DEVELOPING BRONCHOPULMONARY EPITHELIUM OF THE HUMAN FETUS SECRETES FLUID

We studied human fetal lung tissue in submersion organ culture to determine whether the bronchopulmonary epithelium secretes fluid during development. In this system the acinar tubules continued to grow, secrete fluid, and become progressively dilated. Baseline transepithelial potential differences (PSI(t)) of -0.5 to -11 mV (mean, -3.8 mV, lumen negative, n = 27) were measured with microelectrodes after 3-8 days in culture, suggesting active electrolyte transport. Bumetanide (500-mu-M), an inhibitor of chloride secretion in other systems, decreased the basal PSI(t) from -5 +/- 1.5 to -3.2 +/- 1.6 (SE) mV (P < 0.05, n = 6), suggesting that chloride transport contributed to the voltage. Isoproterenol (5-mu-M) increased the baseline PSI(t) from -5.6 +/- 2.1 to -9.2 +/- 2.5 (SE) mV (P < 0.05, n = 4).
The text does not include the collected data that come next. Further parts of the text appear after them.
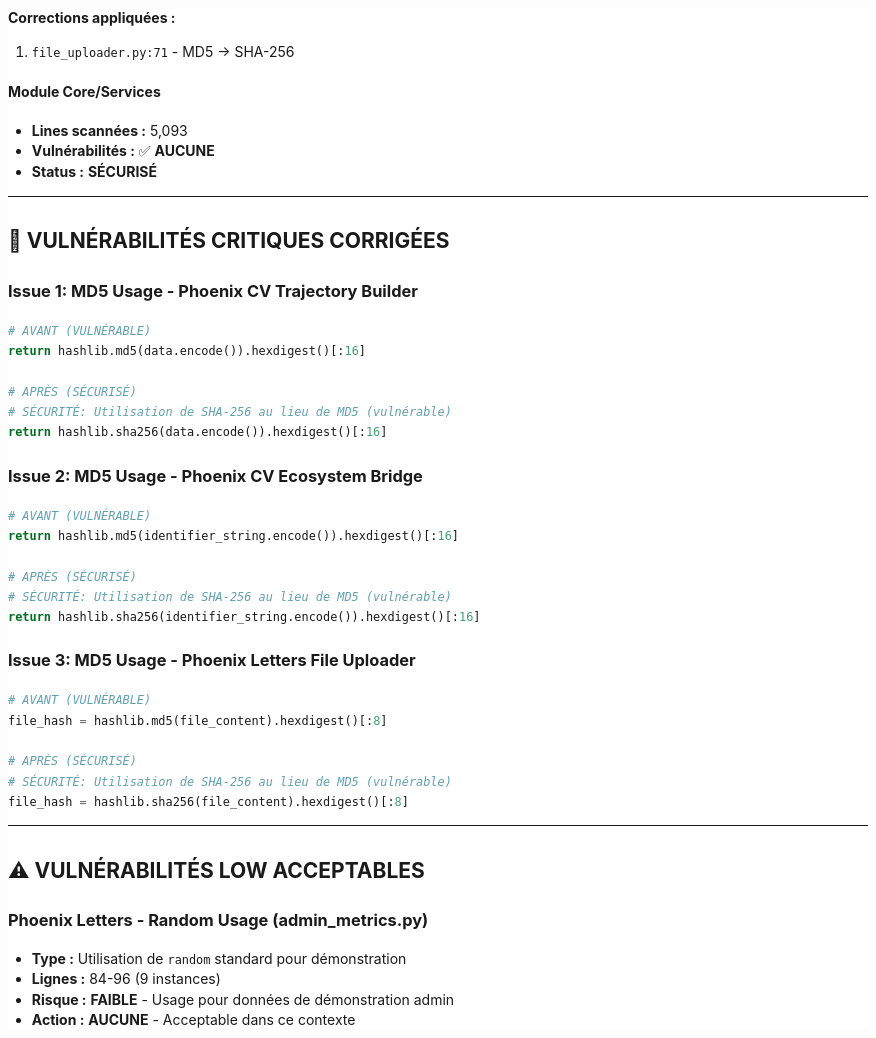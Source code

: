 **Corrections appliquées :**
1. `file_uploader.py:71` - MD5 → SHA-256

#### **Module Core/Services**
- **Lines scannées :** 5,093
- **Vulnérabilités :** ✅ **AUCUNE**
- **Status :** **SÉCURISÉ**

---

## 🚨 VULNÉRABILITÉS CRITIQUES CORRIGÉES

### **Issue 1: MD5 Usage - Phoenix CV Trajectory Builder**
```python
# AVANT (VULNÉRABLE)
return hashlib.md5(data.encode()).hexdigest()[:16]

# APRÈS (SÉCURISÉ)
# SÉCURITÉ: Utilisation de SHA-256 au lieu de MD5 (vulnérable)
return hashlib.sha256(data.encode()).hexdigest()[:16]
```

### **Issue 2: MD5 Usage - Phoenix CV Ecosystem Bridge**
```python
# AVANT (VULNÉRABLE)
return hashlib.md5(identifier_string.encode()).hexdigest()[:16]

# APRÈS (SÉCURISÉ)
# SÉCURITÉ: Utilisation de SHA-256 au lieu de MD5 (vulnérable)
return hashlib.sha256(identifier_string.encode()).hexdigest()[:16]
```

### **Issue 3: MD5 Usage - Phoenix Letters File Uploader**
```python
# AVANT (VULNÉRABLE)
file_hash = hashlib.md5(file_content).hexdigest()[:8]

# APRÈS (SÉCURISÉ)
# SÉCURITÉ: Utilisation de SHA-256 au lieu de MD5 (vulnérable)
file_hash = hashlib.sha256(file_content).hexdigest()[:8]
```

---

## ⚠️ VULNÉRABILITÉS LOW ACCEPTABLES

### **Phoenix Letters - Random Usage (admin_metrics.py)**
- **Type :** Utilisation de `random` standard pour démonstration
- **Lignes :** 84-96 (9 instances)
- **Risque :** **FAIBLE** - Usage pour données de démonstration admin
- **Action :** **AUCUNE** - Acceptable dans ce contexte
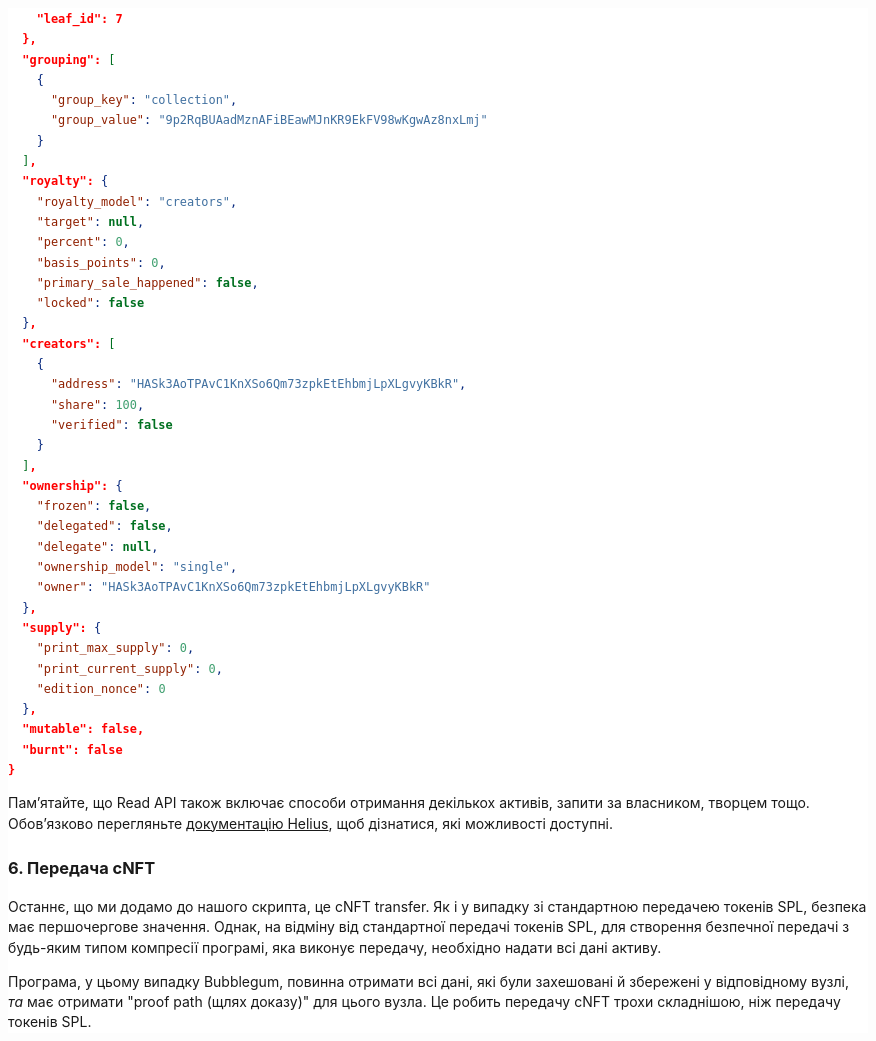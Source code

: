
 ```json
    "leaf_id": 7
  },
  "grouping": [
    {
      "group_key": "collection",
      "group_value": "9p2RqBUAadMznAFiBEawMJnKR9EkFV98wKgwAz8nxLmj"
    }
  ],
  "royalty": {
    "royalty_model": "creators",
    "target": null,
    "percent": 0,
    "basis_points": 0,
    "primary_sale_happened": false,
    "locked": false
  },
  "creators": [
    {
      "address": "HASk3AoTPAvC1KnXSo6Qm73zpkEtEhbmjLpXLgvyKBkR",
      "share": 100,
      "verified": false
    }
  ],
  "ownership": {
    "frozen": false,
    "delegated": false,
    "delegate": null,
    "ownership_model": "single",
    "owner": "HASk3AoTPAvC1KnXSo6Qm73zpkEtEhbmjLpXLgvyKBkR"
  },
  "supply": {
    "print_max_supply": 0,
    "print_current_supply": 0,
    "edition_nonce": 0
  },
  "mutable": false,
  "burnt": false
}
```

Пам’ятайте, що Read API також включає способи отримання декількох активів, запити за власником, творцем тощо. Обов’язково перегляньте [документацію Helius](https://docs.helius.dev/compression-and-das-api/digital-asset-standard-das-api), щоб дізнатися, які можливості доступні.

### 6. Передача cNFT

Останнє, що ми додамо до нашого скрипта, це cNFT transfer. Як і у випадку зі стандартною передачею токенів SPL, безпека має першочергове значення. Однак, на відміну від стандартної передачі токенів SPL, для створення безпечної передачі з будь-яким типом компресії програмі, яка виконує передачу, необхідно надати всі дані активу.

Програма, у цьому випадку Bubblegum, повинна отримати всі дані, які були захешовані й збережені у відповідному вузлі, *та* має отримати "proof path (щлях доказу)" для цього вузла. Це робить передачу cNFT трохи складнішою, ніж передачу токенів SPL.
Subsequent addition of bumetanide inhibited the isoproterenol-induced stimulation of the PSI(t) by 20% (P < 0.05). 8-(4-chlorophenylthio)adenosine 3',5'-cyclic monophosphate. (CPT-cAMP, 50-mu-M) and 3-isobutyl 1-methylxanthine (IBMX, 100-mu-M) had similar effects, causing an increase in the PSI(t) from -2.2 +/- 0.5 to -8 +/- 1.6 (SE) mV, an effect that was inhibited by the addition of bumetanide (P < 0.005, n = 6). Both isoproterenol and CPT-cAMP/IBMX produced significant increases in the percentage luminal area of the explants at 12 and 24 h after exposure compared with control. We conclude that 1) the developing bronchopulmonary epithelium (acinar tubules) contributes to lung fluid production in the human fetus, 2) fetal lung fluid secretion is chloride dependent, and 3) chloride secretion and fluid secretion may be stimulated by a beta-agonist and cAMP.